Gökbilimciler aslında oldukça dar bir asteroit kuşağı görmeyi bekliyordu. Ancak bunun yerine 23 milyar kilometre boyunca uzanan iç içe geçmiş üç kuşak buldular. Bilim insanları yakın yörüngede muhtemelen herhangi bir gaz devinin bulunmadığını ancak çok daha uzaktaki boşlukta, yörüngede dönen bir buz devi olabileceğini düşünüyor.
Aslında hem Hubble Uzay Teleskobu hem de Herschel Uzay Gözlemevi hem de ALMA daha önce dış kuşağın görüntülerini çekmişti. Ancak hiçbiri kuşağın içinde kalan kısmı görüntüleyememişti. Ekibin bir diğer üyesi Schuyler Wolff, Webb’in üstünlüğünün ‘iç bölgedeki tozdan kaynaklanan termal parıltıyı fiziksel olarak görüntüleyebilmesi’nden kaynaklandığını söylüyor.
Arizona Üniversitesi’nden olan ve çalışmanın başyazarı Andras Gaspar, Formalhaut’u galaksimizdeki başka enkaz disklerinin ‘arketipi’ olarak tanımlayabileceğini çünkü gezegen sistemimizde sahip olduklarımıza benzer bileşenlere sahip olduğunu dile getirdi. Gaspar, “Şüpheli gezegenleri görebilecek kadar geniş bir fotoğraf çekebilirsek bu halkalardaki desenlere bakarak, aslında bir gezegen sisteminin nasıl göründüğüne dair küçük model oluşturmaya başlayabiliriz” dedi.

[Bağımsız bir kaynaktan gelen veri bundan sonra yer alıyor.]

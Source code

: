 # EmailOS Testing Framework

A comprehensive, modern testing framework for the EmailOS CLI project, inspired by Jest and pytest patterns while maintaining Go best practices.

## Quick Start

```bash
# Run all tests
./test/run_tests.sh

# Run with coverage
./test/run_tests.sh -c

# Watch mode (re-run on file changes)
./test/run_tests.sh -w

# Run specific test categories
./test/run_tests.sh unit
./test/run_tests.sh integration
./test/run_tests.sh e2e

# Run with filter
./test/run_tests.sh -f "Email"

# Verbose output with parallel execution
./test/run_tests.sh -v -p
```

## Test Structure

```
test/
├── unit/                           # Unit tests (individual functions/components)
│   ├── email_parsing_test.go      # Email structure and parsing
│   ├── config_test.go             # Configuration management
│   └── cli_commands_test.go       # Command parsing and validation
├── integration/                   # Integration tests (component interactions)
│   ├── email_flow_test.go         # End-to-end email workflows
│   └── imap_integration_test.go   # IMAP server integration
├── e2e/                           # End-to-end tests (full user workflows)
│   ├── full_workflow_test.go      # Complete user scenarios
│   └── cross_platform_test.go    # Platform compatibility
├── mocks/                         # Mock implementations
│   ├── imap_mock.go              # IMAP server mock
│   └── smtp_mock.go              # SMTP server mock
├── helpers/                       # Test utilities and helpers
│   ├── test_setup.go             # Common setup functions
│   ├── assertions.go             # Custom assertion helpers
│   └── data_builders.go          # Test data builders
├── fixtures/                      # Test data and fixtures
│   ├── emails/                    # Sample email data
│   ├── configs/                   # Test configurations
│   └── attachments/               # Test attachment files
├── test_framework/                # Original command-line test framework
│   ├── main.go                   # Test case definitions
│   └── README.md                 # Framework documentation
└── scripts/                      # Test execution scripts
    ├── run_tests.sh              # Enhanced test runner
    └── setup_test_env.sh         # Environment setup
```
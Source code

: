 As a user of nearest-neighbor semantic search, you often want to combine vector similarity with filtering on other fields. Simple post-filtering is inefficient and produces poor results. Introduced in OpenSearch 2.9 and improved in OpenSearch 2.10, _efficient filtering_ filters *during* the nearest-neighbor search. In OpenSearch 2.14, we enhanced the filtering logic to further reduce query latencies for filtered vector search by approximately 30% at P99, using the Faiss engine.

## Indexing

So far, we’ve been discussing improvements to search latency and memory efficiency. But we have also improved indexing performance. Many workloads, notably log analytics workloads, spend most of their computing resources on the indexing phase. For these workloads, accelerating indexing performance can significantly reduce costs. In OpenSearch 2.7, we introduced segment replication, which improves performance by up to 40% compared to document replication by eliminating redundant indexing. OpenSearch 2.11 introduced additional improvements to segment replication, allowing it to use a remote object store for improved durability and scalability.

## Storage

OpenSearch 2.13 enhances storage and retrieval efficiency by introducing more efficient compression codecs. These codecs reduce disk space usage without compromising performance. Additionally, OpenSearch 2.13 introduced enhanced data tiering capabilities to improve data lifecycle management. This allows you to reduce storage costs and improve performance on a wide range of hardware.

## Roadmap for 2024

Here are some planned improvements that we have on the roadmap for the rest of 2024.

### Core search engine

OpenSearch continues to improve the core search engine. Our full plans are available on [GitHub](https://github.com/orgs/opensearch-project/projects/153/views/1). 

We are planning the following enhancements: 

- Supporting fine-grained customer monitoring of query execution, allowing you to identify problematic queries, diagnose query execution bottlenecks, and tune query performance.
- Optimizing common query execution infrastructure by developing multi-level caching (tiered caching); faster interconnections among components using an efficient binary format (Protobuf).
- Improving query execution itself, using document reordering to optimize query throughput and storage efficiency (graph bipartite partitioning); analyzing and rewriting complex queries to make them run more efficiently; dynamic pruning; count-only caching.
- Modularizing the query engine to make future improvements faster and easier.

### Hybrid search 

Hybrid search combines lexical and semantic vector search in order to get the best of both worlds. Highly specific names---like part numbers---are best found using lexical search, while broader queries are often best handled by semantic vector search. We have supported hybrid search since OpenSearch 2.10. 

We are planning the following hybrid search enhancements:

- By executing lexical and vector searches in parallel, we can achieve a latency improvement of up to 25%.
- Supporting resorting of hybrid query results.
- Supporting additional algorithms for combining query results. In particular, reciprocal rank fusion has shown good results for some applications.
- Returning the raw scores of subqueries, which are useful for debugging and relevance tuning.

Hubble, ALMA ve Webb enkaz disklerinin genel görünümünü elde etmek için birlikte çalışıyor. Wolff, Hubble ve ALMA’nın Kuiper Kuşağı’na benzeyen birtakım asteroit kuşaklarını görüntüleyebildiğini ve dış disklerin nasıl oluştuğu ve geliştiği hakkında öğrenmemize katkılar sağladıklarını söylüyor. Ancak asteroitlerin iç kuşakları için Webb’e ihtiyacımız var.